= Optionally piloted vehicle =

Aircraft capable of uncrewed flight yet able to be manually piloted

An optionally piloted vehicle (OPV) or optionally piloted aerial vehicle is a hybrid between a conventional piloted aircraft and an unmanned aerial vehicle (UAV).

Able to fly with or without a human crew on board the aircraft, OPVs are a low-cost alternative to UAVs in research, experimentation, and concept exploration, but may also become used in mainstream operations as familiarity with them increases. Unimpeded by a human's physiological limitations, an OPV is able to operate under more adverse conditions and/or for greater endurance times. Retaining on-board controls, the OPV can operate as a conventional aircraft during missions for which direct human control is preferred or desired as an immediate option.

The US Naval Postgraduate School Center for Interdisciplinary Remotely-Piloted Aircraft Studies (CIRPAS) in Monterey, California operates a highly modified Cessna 337-O2 Skymaster OPV called Pelican. The OPV provides a low-risk, low-cost test and evaluation alternative to a Predator UAV. The Pelican has also provided UAV support to military exercises which otherwise would not have had access to a real UAV due to cost, availability, or FAA restrictions.

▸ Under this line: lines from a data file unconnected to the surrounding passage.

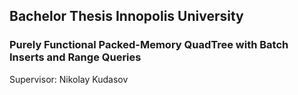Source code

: ## Bachelor Thesis Innopolis University
### Purely Functional Packed-Memory QuadTree with Batch Inserts and Range Queries
Supervisor: Nikolay Kudasov
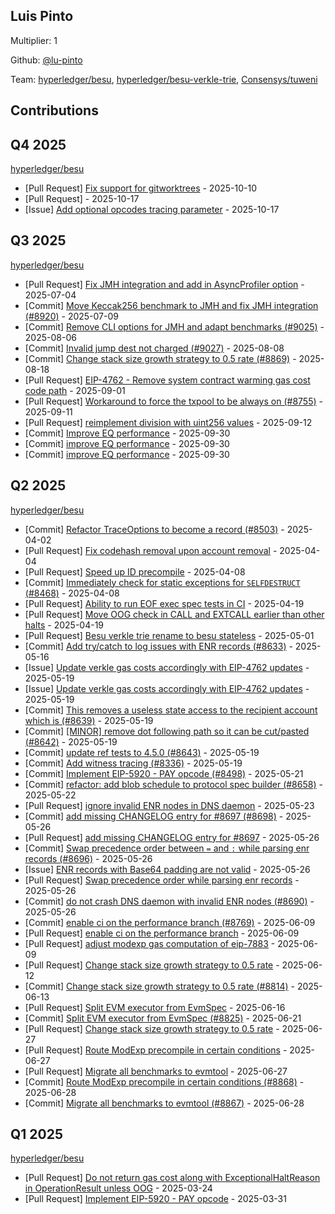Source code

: ## Luis Pinto
Multiplier: 1

Github: [@lu-pinto](https://github.com/lu-pinto/)

Team: [hyperledger/besu](https://github.com/hyperledger/besu/pulls?q=author%3Alu-pinto), [hyperledger/besu-verkle-trie](https://github.com/hyperledger/besu-verkle-trie/pulls?q=author%3Alu-pinto), [Consensys/tuweni](https://github.com/Consensys/tuweni/pulls?q=author%3Alu-pinto)

## Contributions

## Q4 2025


[hyperledger/besu](https://github.com/hyperledger/besu)
* [Pull Request] [Fix support for gitworktrees](https://github.com/hyperledger/besu/pull/9288) - 2025-10-10
* [Pull Request] []() - 2025-10-17
* [Issue] [Add optional opcodes tracing parameter](https://github.com/hyperledger/besu/issues/9334) - 2025-10-17
## Q3 2025


[hyperledger/besu](https://github.com/hyperledger/besu)
* [Pull Request] [Fix JMH integration and add in AsyncProfiler option](https://github.com/hyperledger/besu/pull/8920) - 2025-07-04
* [Commit] [Move Keccak256 benchmark to JMH and fix JMH integration (#8920)](https://github.com/hyperledger/besu/commit/c1a04f6947f01e29cc09d50fcd6c0512c6ecd1c7) - 2025-07-09
* [Commit] [Remove CLI options for JMH and adapt benchmarks (#9025)](https://github.com/hyperledger/besu/commit/498e1c77db842d3058465313cc31928cdbbe2e0b) - 2025-08-06
* [Commit] [Invalid jump dest not charged (#9027)](https://github.com/hyperledger/besu/commit/f0f2aefff42a9e1d2c6faea1592f2a697704cec2) - 2025-08-08
* [Commit] [Change stack size growth strategy to 0.5 rate (#8869)](https://github.com/hyperledger/besu/commit/f21630e4628b5e3329bc871c319d06e5fc4c5931) - 2025-08-18
* [Pull Request] [EIP-4762 - Remove system contract warming gas cost code path](https://github.com/hyperledger/besu/pull/9142) - 2025-09-01
* [Pull Request] [Workaround to force the txpool to be always on (#8755)](https://github.com/hyperledger/besu/pull/9172) - 2025-09-11
* [Pull Request] [reimplement division with uint256 values](https://github.com/hyperledger/besu/pull/9175) - 2025-09-12
* [Commit] [Improve EQ performance](https://github.com/hyperledger/besu/commit/c71de3673887f8e8d8458b15a5f8c21a44e8d99e) - 2025-09-30
* [Commit] [improve EQ performance](https://github.com/hyperledger/besu/commit/0a3c885e2f370496c31332885f8b8da16600a85b) - 2025-09-30
* [Commit] [improve EQ performance](https://github.com/hyperledger/besu/commit/ad5ecf2d9fd248e72989ffdd30497d810c798401) - 2025-09-30
## Q2 2025


[hyperledger/besu](https://github.com/hyperledger/besu)
* [Commit] [Refactor TraceOptions to become a record (#8503)](https://github.com/hyperledger/besu/commit/fbe36365e58328d4b5582fd30aa0f40493d99390) - 2025-04-02
* [Pull Request] [Fix codehash removal upon account removal](https://github.com/hyperledger/besu/pull/8523) - 2025-04-04
* [Pull Request] [Speed up ID precompile](https://github.com/hyperledger/besu/pull/8529) - 2025-04-08
* [Commit] [Immediately check for static exceptions for `SELFDESTRUCT` (#8468)](https://github.com/hyperledger/besu/commit/6af6caba5801110c89c458a66270cc0588f1fd66) - 2025-04-08
* [Pull Request] [Ability to run EOF exec spec tests in CI](https://github.com/hyperledger/besu/pull/8570) - 2025-04-19
* [Pull Request] [Move OOG check in CALL and EXTCALL earlier than other halts](https://github.com/hyperledger/besu/pull/8569) - 2025-04-19
* [Pull Request] [Besu verkle trie rename to besu stateless](https://github.com/hyperledger/besu/pull/8588) - 2025-05-01
* [Commit] [Add try/catch to log issues with ENR records (#8633)](https://github.com/hyperledger/besu/commit/5dedbd5c439b4cb2a7d7644cf5f6a21caf09419c) - 2025-05-16
* [Issue] [Update verkle gas costs accordingly with EIP-4762 updates](https://github.com/hyperledger/besu/issues/8647) - 2025-05-19
* [Issue] [Update verkle gas costs accordingly with EIP-4762 updates](https://github.com/hyperledger/besu/issues/8646) - 2025-05-19
* [Commit] [This removes a useless state access to the recipient account which is (#8639)](https://github.com/hyperledger/besu/commit/6caf0f7c2d1ed32518bbe17175d5208a0d63e92d) - 2025-05-19
* [Commit] [[MINOR] remove dot following path so it can be cut/pasted (#8642)](https://github.com/hyperledger/besu/commit/afc81f5d2a1f5b7c06a3a3f62c63ebf65413bd9f) - 2025-05-19
* [Commit] [update ref tests to 4.5.0 (#8643)](https://github.com/hyperledger/besu/commit/7438cffd87e7c84b0d5fea2d162f778cd5a7e159) - 2025-05-19
* [Commit] [Add witness tracing (#8336)](https://github.com/hyperledger/besu/commit/34b94d2f54c9914e308903909ece6604bd60e4ee) - 2025-05-19
* [Commit] [Implement EIP-5920 - PAY opcode (#8498)](https://github.com/hyperledger/besu/commit/731e94084d20aa1b7723a3bd28a9d29c5a4f06c9) - 2025-05-21
* [Commit] [refactor: add blob schedule to protocol spec builder (#8658)](https://github.com/hyperledger/besu/commit/3a486391f6cb016948c3a6b8289a4a1295c6daf5) - 2025-05-22
* [Pull Request] [ignore invalid ENR nodes in DNS daemon](https://github.com/hyperledger/besu/pull/8690) - 2025-05-23
* [Commit] [add missing CHANGELOG entry for #8697 (#8698)](https://github.com/hyperledger/besu/commit/e52433a8878c3dfcee726916c82ecb1ff7762096) - 2025-05-26
* [Pull Request] [add missing CHANGELOG entry for #8697](https://github.com/hyperledger/besu/pull/8698) - 2025-05-26
* [Commit] [Swap precedence order between `=` and `:` while parsing enr records (#8696)](https://github.com/hyperledger/besu/commit/582a81d3b3c31ec2c6ed546e59262582d51919b0) - 2025-05-26
* [Issue] [ENR records with Base64 padding are not valid](https://github.com/hyperledger/besu/issues/8697) - 2025-05-26
* [Pull Request] [Swap precedence order while parsing enr records](https://github.com/hyperledger/besu/pull/8696) - 2025-05-26
* [Commit] [do not crash DNS daemon with invalid ENR nodes (#8690)](https://github.com/hyperledger/besu/commit/e14ba59486e1de72e9e306481b7112681108efb6) - 2025-05-26
* [Commit] [enable ci on the performance branch (#8769)](https://github.com/hyperledger/besu/commit/0d10dc270e19d010f689065b2c31b7432acfa366) - 2025-06-09
* [Pull Request] [enable ci on the performance branch](https://github.com/hyperledger/besu/pull/8769) - 2025-06-09
* [Pull Request] [adjust modexp gas computation of eip-7883](https://github.com/hyperledger/besu/pull/8766) - 2025-06-09
* [Pull Request] [Change stack size growth strategy to 0.5 rate](https://github.com/hyperledger/besu/pull/8814) - 2025-06-12
* [Commit] [Change stack size growth strategy to 0.5 rate (#8814)](https://github.com/hyperledger/besu/commit/514d27dae896fe3f12aa568faf4dc973b3f0d5ca) - 2025-06-13
* [Pull Request] [Split EVM executor from EvmSpec](https://github.com/hyperledger/besu/pull/8825) - 2025-06-16
* [Commit] [Split EVM executor from EvmSpec (#8825)](https://github.com/hyperledger/besu/commit/2c87eac11cc3d0656e82eba5079bfa6a9dcef287) - 2025-06-21
* [Pull Request] [Change stack size growth strategy to 0.5 rate](https://github.com/hyperledger/besu/pull/8869) - 2025-06-27
* [Pull Request] [Route ModExp precompile in certain conditions](https://github.com/hyperledger/besu/pull/8868) - 2025-06-27
* [Pull Request] [Migrate all benchmarks to evmtool](https://github.com/hyperledger/besu/pull/8867) - 2025-06-27
* [Commit] [Route ModExp precompile in certain conditions (#8868)](https://github.com/hyperledger/besu/commit/9915379a9e7c61700d0cb44e58206c11627b7e8b) - 2025-06-28
* [Commit] [Migrate all benchmarks to evmtool (#8867)](https://github.com/hyperledger/besu/commit/1cb201f396220c339ed49765f09ede78a931ff94) - 2025-06-28
## Q1 2025

[hyperledger/besu](https://github.com/hyperledger/besu)
* [Pull Request] [Do not return gas cost along with ExceptionalHaltReason in OperationResult unless OOG](https://github.com/hyperledger/besu/pull/7919) - 2025-03-24
* [Pull Request] [Implement EIP-5920 - PAY opcode](https://github.com/hyperledger/besu/pull/8498) - 2025-03-31
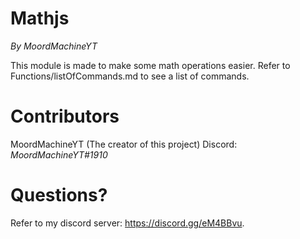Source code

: # Mathjs
*By MoordMachineYT*

This module is made to make some math operations easier. Refer to Functions/listOfCommands.md to see a list of commands.

# Contributors
MoordMachineYT (The creator of this project)
Discord: *MoordMachineYT#1910*

# Questions?
Refer to my discord server: https://discord.gg/eM4BBvu.
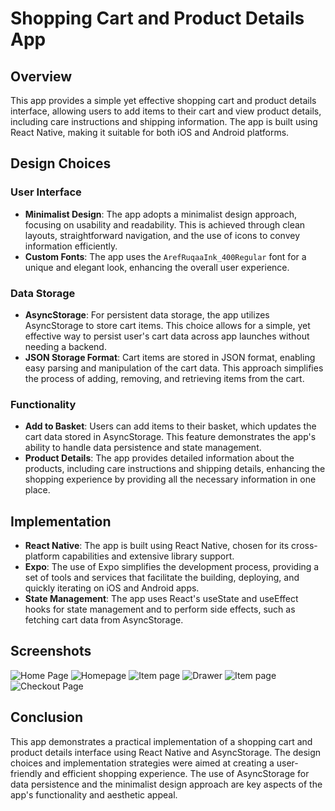 # Shopping Cart and Product Details App

## Overview

This app provides a simple yet effective shopping cart and product details interface, allowing users to add items to their cart and view product details, including care instructions and shipping information. The app is built using React Native, making it suitable for both iOS and Android platforms.

## Design Choices

### User Interface

- **Minimalist Design**: The app adopts a minimalist design approach, focusing on usability and readability. This is achieved through clean layouts, straightforward navigation, and the use of icons to convey information efficiently.
- **Custom Fonts**: The app uses the `ArefRuqaaInk_400Regular` font for a unique and elegant look, enhancing the overall user experience.

### Data Storage

- **AsyncStorage**: For persistent data storage, the app utilizes AsyncStorage to store cart items. This choice allows for a simple, yet effective way to persist user's cart data across app launches without needing a backend.
- **JSON Storage Format**: Cart items are stored in JSON format, enabling easy parsing and manipulation of the cart data. This approach simplifies the process of adding, removing, and retrieving items from the cart.

### Functionality

- **Add to Basket**: Users can add items to their basket, which updates the cart data stored in AsyncStorage. This feature demonstrates the app's ability to handle data persistence and state management.
- **Product Details**: The app provides detailed information about the products, including care instructions and shipping details, enhancing the shopping experience by providing all the necessary information in one place.

## Implementation

- **React Native**: The app is built using React Native, chosen for its cross-platform capabilities and extensive library support.
- **Expo**: The use of Expo simplifies the development process, providing a set of tools and services that facilitate the building, deploying, and quickly iterating on iOS and Android apps.
- **State Management**: The app uses React's useState and useEffect hooks for state management and to perform side effects, such as fetching cart data from AsyncStorage.

## Screenshots

![Home Page](assets/IMG-20240710-WA0009.jpg)
![Homepage](assets/IMG-20240710-WA0010.jpg)
![Item page](assets/IMG-20240710-WA0013.jpg)
![Drawer](assets/IMG-20240710-WA0014.jpg)
![Item page](assets/IMG-20240710-WA0015.jpg)
![Checkout Page](assets/IMG-20240710-WA0018.jpg)

## Conclusion

This app demonstrates a practical implementation of a shopping cart and product details interface using React Native and AsyncStorage. The design choices and implementation strategies were aimed at creating a user-friendly and efficient shopping experience. The use of AsyncStorage for data persistence and the minimalist design approach are key aspects of the app's functionality and aesthetic appeal.
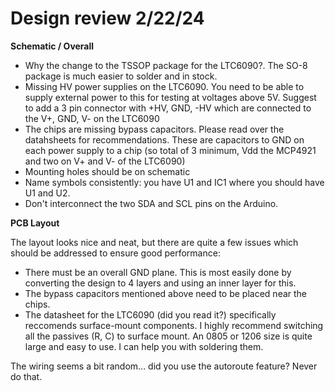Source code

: # Design review 2/22/24

**Schematic / Overall**

* Why the change to the TSSOP package for the LTC6090?.  The SO-8
  package is much easier to solder and in stock.
* Missing HV power supplies on the LTC6090.  You need to be able to
  supply external power to this for testing at voltages above 5V.
  Suggest to add a 3 pin connector with +HV, GND, -HV which are
  connected to the V+, GND, V- on the LTC6090
* The chips are missing bypass capacitors.  Please read over the
  datahsheets for recommendations.  These are capacitors to GND on
  each power supply to a chip (so total of 3 minimum, Vdd the MCP4921
  and two on V+ and V- of the LTC6090)  
* Mounting holes should be on schematic
* Name symbols consistently:  you have U1 and IC1 where you should
  have U1 and U2.
* Don't interconnect the two SDA and SCL pins on the Arduino.

**PCB Layout**

The layout looks nice and neat, but there are quite a few issues which
should be addressed to ensure good performance:

* There must be an overall GND plane.  This is most easily done by
  converting the design to 4 layers and using an inner layer for this.
* The bypass capacitors mentioned above need to be placed near the
  chips.
* The datasheet for the LTC6090 (did you read it?) specifically
  reccomends surface-mount components.  I highly recommend switching
  all the passives (R, C) to surface mount.  An 0805 or 1206 size is
  quite large and easy to use.  I can help you with soldering them.

The wiring seems a bit random... did you use the autoroute feature?
Never do that.


  
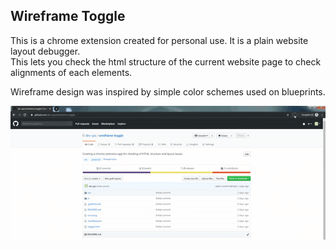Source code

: ## Wireframe Toggle

This is a chrome extension created for personal use. It is a plain website layout debugger.    
This lets you check the html structure of the current website page to check alignments of each elements.

Wireframe design was inspired by simple color schemes used on blueprints.

![](wireframe-toggle.gif)
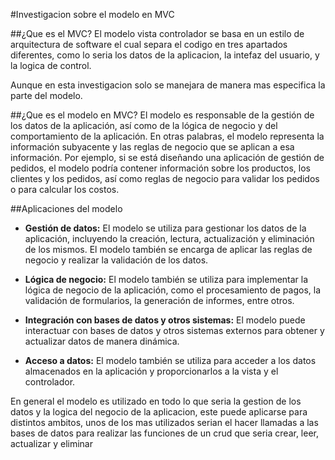 #Investigacion sobre el modelo en MVC

##¿Que es el MVC?
El modelo vista controlador se basa en un estilo de arquitectura de software el cual separa el codigo en tres apartados diferentes, como lo seria los datos de la aplicacion, la intefaz del usuario, y la logica de control.

Aunque en esta investigacion solo se manejara de manera mas especifica la parte del modelo.

##¿Que es el modelo en MVC?
El modelo es responsable de la gestión de los datos de la aplicación, así como de la lógica de negocio y del comportamiento de la aplicación. En otras palabras, el modelo representa la información subyacente y las reglas de negocio que se aplican a esa información. Por ejemplo, si se está diseñando una aplicación de gestión de pedidos, el modelo podría contener información sobre los productos, los clientes y los pedidos, así como reglas de negocio para validar los pedidos o para calcular los costos.

##Aplicaciones del modelo
- **Gestión de datos:** El modelo se utiliza para gestionar los datos de la aplicación, incluyendo la creación, lectura, actualización y eliminación de los mismos. El modelo también se encarga de aplicar las reglas de negocio y realizar la validación de los datos.

- **Lógica de negocio:** El modelo también se utiliza para implementar la lógica de negocio de la aplicación, como el procesamiento de pagos, la validación de formularios, la generación de informes, entre otros.

- **Integración con bases de datos y otros sistemas:** El modelo puede interactuar con bases de datos y otros sistemas externos para obtener y actualizar datos de manera dinámica.

- **Acceso a datos:** El modelo también se utiliza para acceder a los datos almacenados en la aplicación y proporcionarlos a la vista y el controlador.

En general el modelo es utilizado en todo lo que seria la gestion de los datos y la logica del negocio de la aplicacion, este puede aplicarse para distintos ambitos, unos de los mas utilizados serian el hacer llamadas a las bases de datos para realizar las funciones de un crud que seria crear, leer, actualizar y eliminar


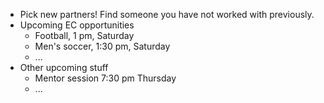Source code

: * Pick new partners!  Find someone you have not worked with previously.
* Upcoming EC opportunities
    * Football, 1 pm, Saturday
    * Men's soccer, 1:30 pm, Saturday
    * ...
* Other upcoming stuff
    * Mentor session 7:30 pm Thursday
    * ...
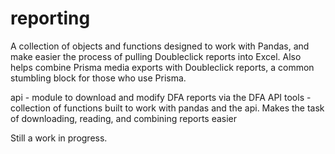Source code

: # reporting
A collection of objects and functions designed to work with Pandas, and make easier the process of pulling Doubleclick reports into Excel. Also helps combine Prisma media exports with Doubleclick reports, a common stumbling block for those who use Prisma.

api - module to download and modify DFA reports via the DFA API
tools - collection of functions built to work with pandas and the api. Makes the task of downloading, reading, and combining reports easier

Still a work in progress.
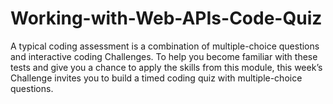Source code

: # Working-with-Web-APIs-Code-Quiz
 A typical coding assessment is a combination of multiple-choice questions and interactive coding Challenges.  To help you become familiar with these tests and give you a chance to apply the skills from this module, this week’s Challenge invites you to build a timed coding quiz with multiple-choice questions. 
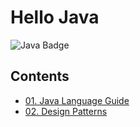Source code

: # Hello Java

![Java Badge](https://badgen.net/badge/Language/java/F18233)

## Contents

- [01. Java Language Guide](https://github.com/jayden-lee/hello-java/tree/master/01.%20Java%20Language%20Guide)
- [02. Design Patterns](https://github.com/jayden-lee/hello-java/tree/master/02.%20Design%20Patterns)
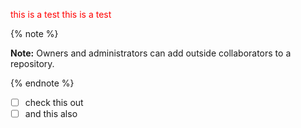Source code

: <span style='color:red'> this is a test </span>
<span style="color:red;"> this is a test </span>

{% note %}

**Note:** Owners and administrators can add outside collaborators to a repository.

{% endnote %}

- [ ] check this out
- [ ] and this also
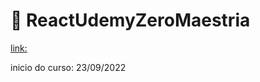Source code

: # 🦖 ReactUdemyZeroMaestria


[link:](https://www.udemy.com/course/react-do-zero-a-maestria-c-hooks-router-api-projetos/)

inicio do curso: 23/09/2022
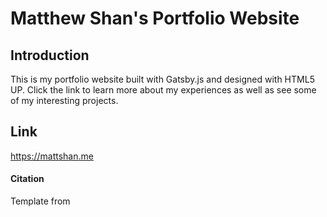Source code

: # Matthew Shan's Portfolio Website

## Introduction
This is my portfolio website built with Gatsby.js and designed with HTML5 UP. Click the link to learn more about my experiences as well as see some of my interesting projects. 

## Link

https://mattshan.me

#### Citation
Template from 

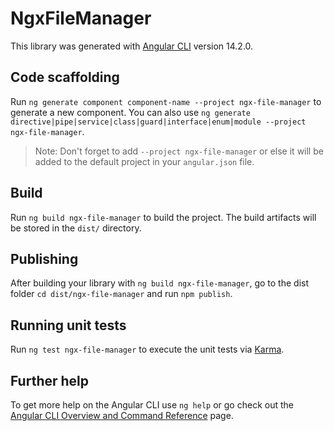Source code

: # NgxFileManager

This library was generated with [Angular CLI](https://github.com/angular/angular-cli) version 14.2.0.

## Code scaffolding

Run `ng generate component component-name --project ngx-file-manager` to generate a new component. You can also use `ng generate directive|pipe|service|class|guard|interface|enum|module --project ngx-file-manager`.
> Note: Don't forget to add `--project ngx-file-manager` or else it will be added to the default project in your `angular.json` file. 

## Build

Run `ng build ngx-file-manager` to build the project. The build artifacts will be stored in the `dist/` directory.

## Publishing

After building your library with `ng build ngx-file-manager`, go to the dist folder `cd dist/ngx-file-manager` and run `npm publish`.

## Running unit tests

Run `ng test ngx-file-manager` to execute the unit tests via [Karma](https://karma-runner.github.io).

## Further help

To get more help on the Angular CLI use `ng help` or go check out the [Angular CLI Overview and Command Reference](https://angular.io/cli) page.
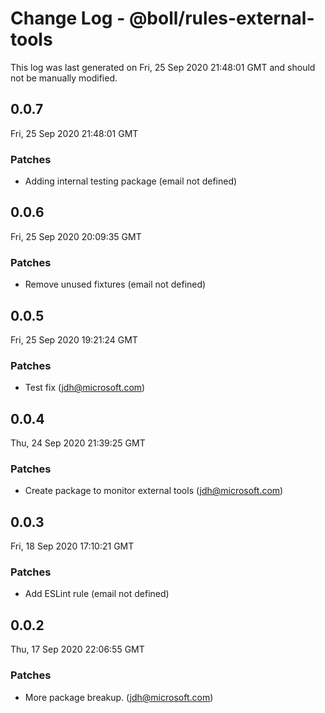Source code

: # Change Log - @boll/rules-external-tools

This log was last generated on Fri, 25 Sep 2020 21:48:01 GMT and should not be manually modified.

<!-- Start content -->

## 0.0.7

Fri, 25 Sep 2020 21:48:01 GMT

### Patches

- Adding internal testing package (email not defined)

## 0.0.6

Fri, 25 Sep 2020 20:09:35 GMT

### Patches

- Remove unused fixtures (email not defined)

## 0.0.5

Fri, 25 Sep 2020 19:21:24 GMT

### Patches

- Test fix (jdh@microsoft.com)

## 0.0.4

Thu, 24 Sep 2020 21:39:25 GMT

### Patches

- Create package to monitor external tools (jdh@microsoft.com)

## 0.0.3

Fri, 18 Sep 2020 17:10:21 GMT

### Patches

- Add ESLint rule (email not defined)

## 0.0.2

Thu, 17 Sep 2020 22:06:55 GMT

### Patches

- More package breakup. (jdh@microsoft.com)
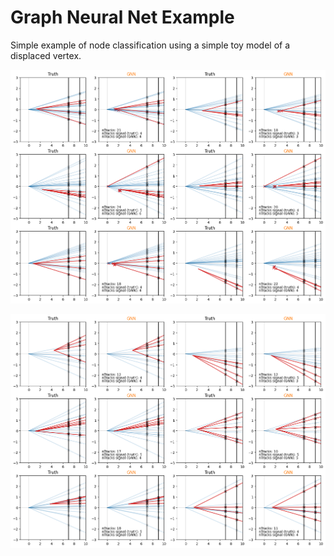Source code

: # Graph Neural Net Example

Simple example of node classification using a simple toy model of a displaced vertex.

![plot](example/example_origin.png)

![plot](example/example.png)
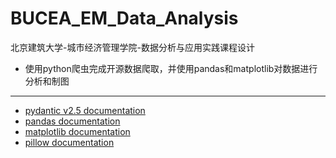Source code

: # BUCEA_EM_Data_Analysis

北京建筑大学-城市经济管理学院-数据分析与应用实践课程设计

* 使用python爬虫完成开源数据爬取，并使用pandas和matplotlib对数据进行分析和制图

---

* [pydantic v2.5 documentation](https://docs.pydantic.dev/2.5/)
* [pandas documentation](https://pandas.pydata.org/docs/index.html)
* [matplotlib documentation](https://matplotlib.org/stable/)
* [pillow documentation](https://pillow.readthedocs.io/en/stable/index.html)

The Northrop Grumman Firebird is classified as an OPV. The National Test Pilot School certified an extensively modified Cessna 150 as an Optionally Piloted Aircraft for use as a training device to aid instruction of flight testing unmanned systems. Additionally, Autonodyne has operated an OPV Cessna 182 since 2018, which uses their onboard Avidyne Corporation to be piloted from the Autonodyne ground control software, relay communications between Air Traffic Control and the ground pilot, and autonomously detect and avoid hazardous traffic via wing-mounted cameras.